Re: [PATCHv4 08/12] PCI: ERR: Always use the first downstream port

Keith Busch <keith.busch@xxxxxxxxx> · Mon, 1 Oct 2018 09:14:51 -0600

On Fri, Sep 28, 2018 at 06:28:02PM -0500, Bjorn Helgaas wrote:
> On Fri, Sep 28, 2018 at 03:35:23PM -0600, Keith Busch wrote:
> > The assumption I'm making (which I think is a safe assumption with
> > general consensus) is that errors detected on an end point or an upstream
> > port happened because of something wrong with the link going upstream:
> > end devices have no other option, 
> 
> Is this really true?  It looks like "Internal Errors" (sec 6.2.9) may
> be unrelated to a packet or event (though they are supposed to be
> associated with a PCIe interface).
> 
> It says the only method of recovering is reset or hardware
> replacement.  It doesn't specify, but it seems like a FLR or similar
> reset might be appropriate and we may not have to reset the link.

That is an interesting case we might want to handle better. I've a couple
concerns to consider for implementing:

We don't know an ERR_FATAL occured for an internal reason until we read the
config register across the link, and the AER driver historically avoided
accessing potentially unhealthy links. I don't *think* it's harmful to
attempt reading the register, but we'd just need to check for an "all 1's"
completion before trusting the result.

The other issue with trying to use FLR is a device may not implement
it, so pci reset has fallback methods depending on the device's
capabilities. We can end up calling pci_parent_bus_reset(), which does the
same secondary bus reset that already happens as part of error recovery.
We'd just need to make sure affected devices and drivers have a chance
to be notified (which is the this patch's intention).

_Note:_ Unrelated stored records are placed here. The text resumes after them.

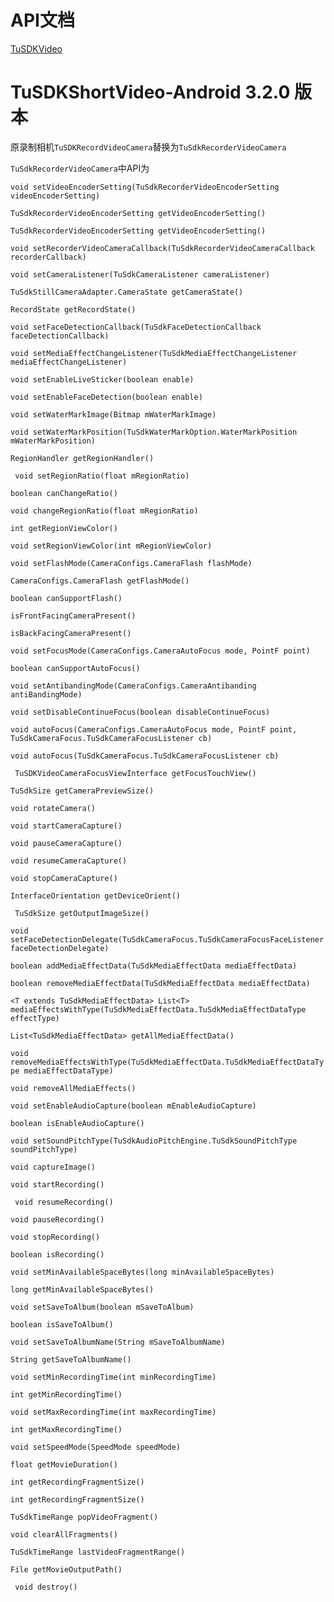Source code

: 
# API文档
[TuSDKVideo](https://tutucloud.com/docs/android/video/api/)

# TuSDKShortVideo-Android 3.2.0 版本

原录制相机```TuSDKRecordVideoCamera```替换为```TuSdkRecorderVideoCamera```

```TuSdkRecorderVideoCamera```中API为



```void setVideoEncoderSetting(TuSdkRecorderVideoEncoderSetting videoEncoderSetting)```

```TuSdkRecorderVideoEncoderSetting getVideoEncoderSetting()```

``TuSdkRecorderVideoEncoderSetting getVideoEncoderSetting()``

```void setRecorderVideoCameraCallback(TuSdkRecorderVideoCameraCallback recorderCallback)```

```void setCameraListener(TuSdkCameraListener cameraListener)```

```TuSdkStillCameraAdapter.CameraState getCameraState()```

```RecordState getRecordState()```

```void setFaceDetectionCallback(TuSdkFaceDetectionCallback faceDetectionCallback)```

```void setMediaEffectChangeListener(TuSdkMediaEffectChangeListener mediaEffectChangeListener)```

```void setEnableLiveSticker(boolean enable)```

```void setEnableFaceDetection(boolean enable)```

```void setWaterMarkImage(Bitmap mWaterMarkImage)```

```void setWaterMarkPosition(TuSdkWaterMarkOption.WaterMarkPosition mWaterMarkPosition)```

```RegionHandler getRegionHandler()```

``` void setRegionRatio(float mRegionRatio)```

```boolean canChangeRatio()```

```void changeRegionRatio(float mRegionRatio)```

```int getRegionViewColor()```

```void setRegionViewColor(int mRegionViewColor)```

```void setFlashMode(CameraConfigs.CameraFlash flashMode)```

```CameraConfigs.CameraFlash getFlashMode()```

```boolean canSupportFlash()```

```isFrontFacingCameraPresent()```

```isBackFacingCameraPresent()```

```void setFocusMode(CameraConfigs.CameraAutoFocus mode, PointF point)```

```boolean canSupportAutoFocus()```

```void setAntibandingMode(CameraConfigs.CameraAntibanding antiBandingMode)```

``void setDisableContinueFocus(boolean disableContinueFocus)``

```void autoFocus(CameraConfigs.CameraAutoFocus mode, PointF point, TuSdkCameraFocus.TuSdkCameraFocusListener cb)```

```void autoFocus(TuSdkCameraFocus.TuSdkCameraFocusListener cb)```

``` TuSDKVideoCameraFocusViewInterface getFocusTouchView()```

```TuSdkSize getCameraPreviewSize()```

```void rotateCamera()```

```void startCameraCapture()```

```void pauseCameraCapture()```

```void resumeCameraCapture()```

``void stopCameraCapture()``

```InterfaceOrientation getDeviceOrient()```

``` TuSdkSize getOutputImageSize()```

```void setFaceDetectionDelegate(TuSdkCameraFocus.TuSdkCameraFocusFaceListener faceDetectionDelegate)```

```boolean addMediaEffectData(TuSdkMediaEffectData mediaEffectData)```

```boolean removeMediaEffectData(TuSdkMediaEffectData mediaEffectData)```

```<T extends TuSdkMediaEffectData> List<T> mediaEffectsWithType(TuSdkMediaEffectData.TuSdkMediaEffectDataType effectType)```

```List<TuSdkMediaEffectData> getAllMediaEffectData()```

```void removeMediaEffectsWithType(TuSdkMediaEffectData.TuSdkMediaEffectDataType mediaEffectDataType)```

```void removeAllMediaEffects()```

```void setEnableAudioCapture(boolean mEnableAudioCapture)```

```boolean isEnableAudioCapture()```

```void setSoundPitchType(TuSdkAudioPitchEngine.TuSdkSoundPitchType soundPitchType)```

```void captureImage()```

```void startRecording()```

``` void resumeRecording()```

```void pauseRecording()```

```void stopRecording()```

```boolean isRecording()```

```void setMinAvailableSpaceBytes(long minAvailableSpaceBytes)```

```long getMinAvailableSpaceBytes()```

```void setSaveToAlbum(boolean mSaveToAlbum)```

```boolean isSaveToAlbum()```

```void setSaveToAlbumName(String mSaveToAlbumName)```

```String getSaveToAlbumName()```

```void setMinRecordingTime(int minRecordingTime)```

```int getMinRecordingTime()```

```void setMaxRecordingTime(int maxRecordingTime)```

``int getMaxRecordingTime()``

```void setSpeedMode(SpeedMode speedMode)```

```float getMovieDuration()```

```int getRecordingFragmentSize()```

```int getRecordingFragmentSize()```

```TuSdkTimeRange popVideoFragment()```

```void clearAllFragments()```

```TuSdkTimeRange lastVideoFragmentRange()```

```File getMovieOutputPath()```

``` void destroy()```







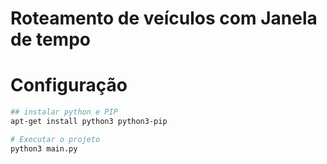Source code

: # Roteamento de veículos com Janela de tempo

# Configuração

```bash
## instalar python e PIP
apt-get install python3 python3-pip

# Executar o projeto
python3 main.py
```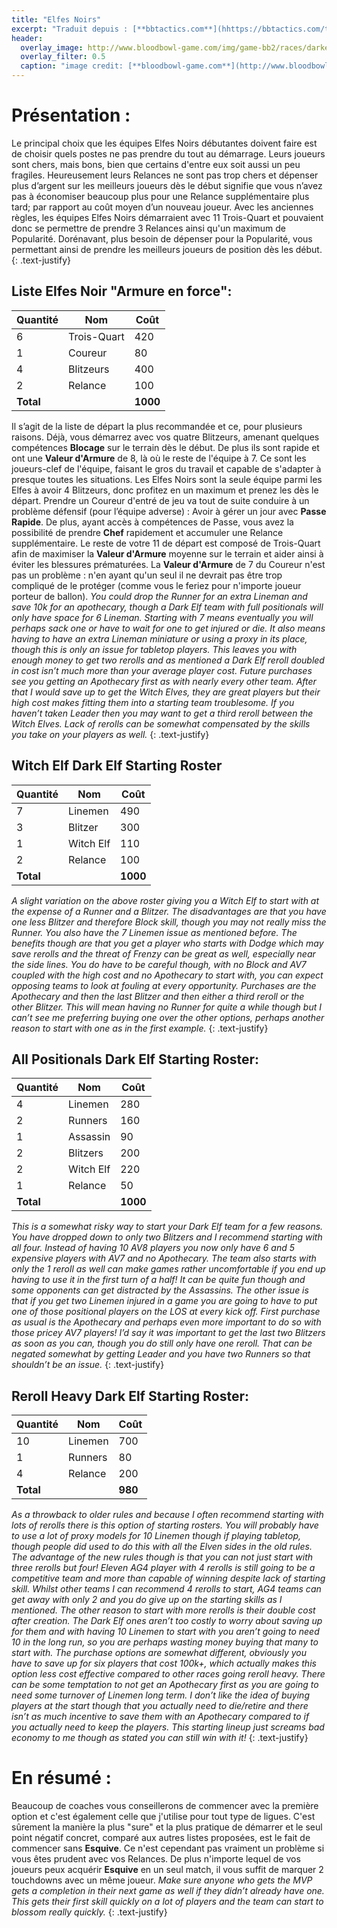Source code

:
 ```yaml
---
title: "Elfes Noirs"
excerpt: "Traduit depuis : [**bbtactics.com**](hhttps://bbtactics.com/tv1000-dark-elf-starting-roster)"
header:
  overlay_image: http://www.bloodbowl-game.com/img/game-bb2/races/darkelves/scr01.jpg
  overlay_filter: 0.5
  caption: "image credit: [**bloodbowl-game.com**](http://www.bloodbowl-game.com/fr/bloodbowl2/race-chaos)"
---
```

# Présentation :  

Le principal choix que les équipes Elfes Noirs débutantes doivent faire est de choisir quels postes ne pas prendre du tout au démarrage. Leurs joueurs sont chers, mais bons, bien que certains d'entre eux soit aussi un peu fragiles. Heureusement leurs Relances ne sont pas trop chers et dépenser plus d’argent sur les meilleurs joueurs dès le début signifie que vous n’avez pas à économiser beaucoup plus pour une Relance supplémentaire plus tard; par rapport au coût moyen d’un nouveau joueur. Avec les anciennes règles,  les équipes Elfes Noirs démarraient avec 11 Trois-Quart et pouvaient donc se permettre de prendre 3 Relances ainsi qu'un maximum de Popularité. Dorénavant, plus besoin de dépenser pour la Popularité, vous permettant ainsi de prendre les meilleurs joueurs de position dès les début.
{: .text-justify}


## Liste Elfes Noir "Armure en force":

**Quantité** | **Nom** | **Coût**      
--------|---------|---------
6  | Trois-Quart | 420
1  | Coureur | 80
4  | Blitzeurs | 400
2  | Relance | 100
**Total** |   |  **1000**

Il s’agit de la liste de départ la plus recommandée et ce, pour plusieurs raisons. Déjà, vous démarrez avec vos quatre Blitzeurs, amenant quelques compétences **Blocage** sur le terrain dès le début. De plus ils sont rapide et ont une **Valeur d'Armure** de 8, là où le reste de l'équipe à 7.  Ce sont les joueurs-clef de l'équipe, faisant le gros du travail et capable de s'adapter à presque toutes les situations. Les Elfes Noirs sont la seule équipe parmi les Elfes à avoir 4 Blitzeurs, donc profitez en un maximum et prenez les dès le départ. Prendre un Coureur d'entré de jeu va tout de suite conduire à un problème défensif (pour l’équipe adverse)  : Avoir à gérer un jour avec **Passe Rapide**. De plus, ayant accès à compétences de Passe, vous avez la possibilité de prendre **Chef** rapidement et accumuler une Relance supplémentaire. Le reste de votre 11 de départ est composé de Trois-Quart afin de maximiser la **Valeur d'Armure** moyenne sur le terrain et aider ainsi à éviter les blessures prématurées.  La **Valeur d'Armure** de 7 du Coureur n'est pas un problème : n'en ayant qu'un seul il ne devrait pas être trop compliqué de le protéger (comme vous le feriez pour n'importe joueur porteur de ballon). *You could drop the Runner for an extra Lineman and save 10k for an apothecary, though a Dark Elf team with full positionals will only have space for 6 Lineman. Starting with 7 means eventually you will perhaps sack one or have to wait for one to get injured or die. It also means having to have an extra Lineman miniature or using a proxy in its place, though this is only an issue for tabletop players. This leaves you with enough money to get two rerolls and as mentioned a Dark Elf reroll doubled in cost isn’t much more than your average player cost.*
*Future purchases see you getting an Apothecary first as with nearly every other team. After that I would save up to get the Witch Elves, they are great players but their high cost makes fitting them into a starting team troublesome. If you haven’t taken Leader then you may want to get a third reroll between the Witch Elves. Lack of rerolls can be somewhat compensated by the skills you take on your players as well.*
{: .text-justify}


## Witch Elf Dark Elf Starting Roster

**Quantité** | **Nom** | **Coût**      
--------|---------|---------
7  | Linemen | 490
3  | Blitzer | 300
1  | Witch Elf | 110
2  | Relance | 100
**Total** |   |  **1000**

*A slight variation on the above roster giving you a Witch Elf to start with at the expense of a Runner and a Blitzer. The disadvantages are that you have one less Blitzer and therefore Block skill, though you may not really miss the Runner. You also have the 7 Linemen issue as mentioned before. The benefits though are that you get a player who starts with Dodge which may save rerolls and the threat of Frenzy can be great as well, especially near the side lines. You do have to be careful though, with no Block and AV7 coupled with the high cost and no Apothecary to start with, you can expect opposing teams to look at fouling at every opportunity.*
*Purchases are the Apothecary and then the last Blitzer and then either a third reroll or the other Blitzer. This will mean having no Runner for quite a while though but I can’t see me preferring buying one over the other options, perhaps another reason to start with one as in the first example.*
{: .text-justify}


## All Positionals Dark Elf Starting Roster:

**Quantité** | **Nom** | **Coût**      
--------|---------|---------
4  | Linemen | 280
2  | Runners | 160
1  | Assassin| 90
2  | Blitzers | 200
2  | Witch Elf | 220
1  | Relance | 50
**Total** |   |  **1000**

*This is a somewhat risky way to start your Dark Elf team for a few reasons. You have dropped down to only two Blitzers and I recommend starting with all four. Instead of having 10 AV8 players you now only have 6 and 5 expensive players with AV7 and no Apothecary. The team also starts with only the 1 reroll as well can make games rather uncomfortable if you end up having to use it in the first turn of a half! It can be quite fun though and some opponents can get distracted by the Assassins. The other issue is that if you get two Linemen injured in a game you are going to have to put one of those positional players on the LOS at every kick off.*
*First purchase as usual is the Apothecary and perhaps even more important to do so with those pricey AV7 players! I’d say it was important to get the last two Blitzers as soon as you can, though you do still only have one reroll. That can be negated somewhat by getting Leader and you have two Runners so that shouldn’t be an issue.*
{: .text-justify}


## Reroll Heavy Dark Elf Starting Roster:

**Quantité** | **Nom** | **Coût**      
--------|---------|---------
10  | Linemen | 700
1  | Runners | 80
4  | Relance | 200
**Total** |   |  **980**

*As a throwback to older rules and because I often recommend starting with lots of rerolls there is this option of starting rosters. You will probably have to use a lot of proxy models for 10 Linemen though if playing tabletop, though people did used to do this with all the Elven sides in the old rules. The advantage of the new rules though is that you can not just start with three rerolls but four! Eleven AG4 player with 4 rerolls is still going to be a competitive team and more than capable of winning despite lack of starting skill. Whilst other teams I can recommend 4 rerolls to start, AG4 teams can get away with only 2 and you do give up on the starting skills as I mentioned. The other reason to start with more rerolls is their double cost after creation. The Dark Elf ones aren’t too costly to worry about saving up for them and with having 10 Linemen to start with you aren’t going to need 10 in the long run, so you are perhaps wasting money buying that many to start with.*
*The purchase options are somewhat different, obviously you have to save up for six players that cost 100k+, which actually makes this option less cost effective compared to other races going reroll heavy. There can be some temptation to not get an Apothecary first as you are going to need some turnover of Linemen long term. I don’t like the idea of buying players at the start though that you actually need to die/retire and there isn’t as much incentive to save them with an Apothecary compared to if you actually need to keep the players. This starting lineup just screams bad economy to me though as stated you can still win with it!*
{: .text-justify}


# En résumé :

Beaucoup de coaches vous conseillerons de commencer avec la première option et c'est également celle que j'utilise pour tout type de ligues. C'est sûrement la manière la plus "sure" et la plus pratique de démarrer et le seul point négatif concret, comparé aux autres listes proposées, est le fait de commencer sans **Esquive**. Ce n'est cependant pas vraiment un problème si vous êtes prudent avec vos Relances. De plus n'importe lequel de vos joueurs peux acquérir **Esquive** en un seul match, il vous suffit de marquer 2 touchdowns avec un même joueur. *Make sure anyone who gets the MVP gets a completion in their next game as well if they didn’t already have one. This gets their first skill quickly on a lot of players and the team can start to blossom really quickly.*
{: .text-justify}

> Getting back to the changelog, "error handling can only run on
> bridges" clearly doesn't refer to the driver callbacks (since those
> only apply to endpoints).  Maybe "error handling" refers to the
> reset_link(), which can only be done on a bridge?

Yep, referring to how link reset_link is only sent from bridges.

> That would make sense to me, although the current code may be
> resetting more devices than necessary if Internal Errors can be
> handled without a link reset.

That sounds good, I'll test some scenarios out here.